Bangkok, 18 November – The Southeast Asian Press Alliance (SEAPA) today launches its week-long commemoration of the International Day to End Impunity (IDEI) to draw attention to the continuing problem of impunity and violence against media and human rights defenders in Southeast Asia.
Themed Impunity in Southeast Asia: The Role of the State, the ongoing regional campaign, which is now in its third year, will highlight the failure of the state in fulfilling its obligations to bring the culprits to justice, and at the same time, perpetuating the culture of impunity in the region.
This year, SEAPA highlights the situation in Cambodia, Indonesia, Philippines, Thailand and Vietnam in its commemoration of the IDEI, to emphasize the different responsibilities of states in ending the culture of impunity.
SEAPA will release updates on key cases highlighted in its ongoing campaign, an overview of regional trends, and articles of the dynamics of impunity in specific countries.
The highlight of the campaign will be a brief discussion of the situation of impunity in the region with UN Special Rapporteur on right to freedom of opinion and expression Mr Frank La Rue, on 23 November at 11:30 a.m. (details to follow)
The global commemoration of the International Day to End Impunity (IDEI) is marked on 23 November to raise public awareness about the threat of impunity and how it has contributed to the region’s generally poor compliance of international standards on freedom of expression and press freedom.
The Ampatuan Massacre on 23 November 2009 in the Philippines has led free expression advocates worldwide to mark this day on the calendar to draw attention to the lack of justice to violence committed against journalists and freedom of expression advocates.
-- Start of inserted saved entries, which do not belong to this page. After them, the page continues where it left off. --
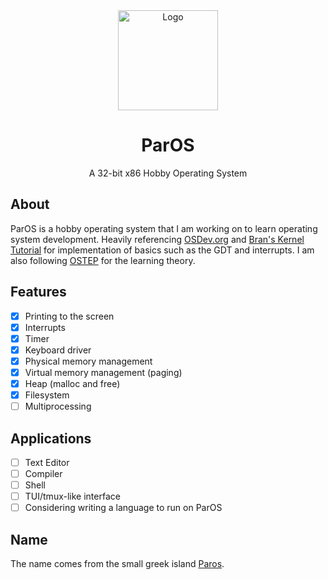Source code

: <!-- PROJECT LOGO -->
<div align="center">
  <a href="https://github.com/ColexDev/ParOS">
    <img src="https://colex.dev/marble.jpg" alt="Logo" width="160" height="160">
  </a>

  <h1 align="center">ParOS</h1>

  <p align="center">
    A 32-bit x86 Hobby Operating System
  </p>
</div>

## About
ParOS is a hobby operating system that I am working on to learn operating system development. Heavily referencing [OSDev.org](https://wiki.osdev.org/) and [Bran's Kernel Tutorial](http://www.osdever.net/bkerndev/Docs/title.htm) for implementation of basics such as the GDT and interrupts. I am also following [OSTEP](https://pages.cs.wisc.edu/~remzi/OSTEP/) for the learning theory.

## Features
- [x] Printing to the screen
- [x] Interrupts
- [x] Timer
- [x] Keyboard driver
- [x] Physical memory management
- [x] Virtual memory management (paging)
- [x] Heap (malloc and free)
- [x] Filesystem
- [ ] Multiprocessing

## Applications
- [ ] Text Editor
- [ ] Compiler
- [ ] Shell
- [ ] TUI/tmux-like interface
- [ ] Considering writing a language to run on ParOS

## Name
The name comes from the small greek island [Paros](https://en.wikipedia.org/wiki/Paros).
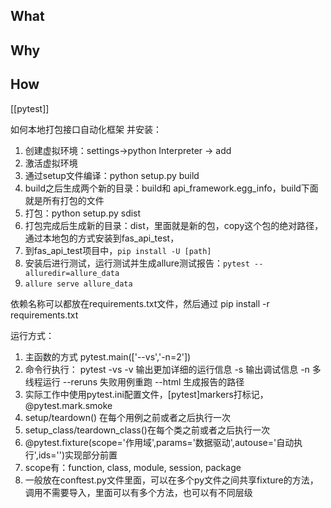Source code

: ## What

## Why

## How
[[pytest]]


如何本地打包接口自动化框架 并安装：
1. 创建虚拟环境：settings->python Interpreter -> add
2. 激活虚拟环境
3. 通过setup文件编译：python setup.py build
4. build之后生成两个新的目录：build和 api_framework.egg_info，build下面就是所有打包的文件
5. 打包：python setup.py sdist
6. 打包完成后生成新的目录：dist，里面就是新的包，copy这个包的绝对路径，通过本地包的方式安装到fas_api_test，
7. 到fas_api_test项目中，`pip install -U [path]`
8. 安装后进行测试，运行测试并生成allure测试报告：`pytest --alluredir=allure_data`
9. `allure serve allure_data`






依赖名称可以都放在requirements.txt文件，然后通过
pip install -r requirements.txt

运行方式：
1. 主函数的方式 pytest.main(['--vs','-n=2'])
2. 命令行执行：
pytest -vs
-v 输出更加详细的运行信息
-s 输出调试信息
-n 多线程运行
--reruns 失败用例重跑
--html 生成报告的路径
3. 实际工作中使用pytest.ini配置文件，[pytest]markers打标记，@pytest.mark.smoke 
4. setup/teardown() 在每个用例之前或者之后执行一次
5. setup_class/teardown_class()在每个类之前或者之后执行一次
6. @pytest.fixture(scope='作用域',params='数据驱动',autouse='自动执行',ids='')实现部分前置
7. scope有：function, class, module, session, package
8. 一般放在conftest.py文件里面，可以在多个py文件之间共享fixture的方法，调用不需要导入，里面可以有多个方法，也可以有不同层级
The massacre is believed to be the worst single act of violence committed against media workers, which included 32 of the 58 killed in the election-related incident.
The New York-based Committee to Protect Journalists (CPJ) reported that more than 660 journalists have been murdered since 1992 and in 90 percent of the cases, no perpetrator has been brought to justice.
Acts of impunity (for violence and state violations of free expression) against media workers and human rights defenders in Southeast Asia have neither been systematically and strategically addressed among states in Southeast Asia, despite the numbers of cases demonstrating impunity in the region.
Among the media community in the region, the understanding and support for the issue of impunity is uneven, despite the real threat faced by the sector and its impact on press freedom.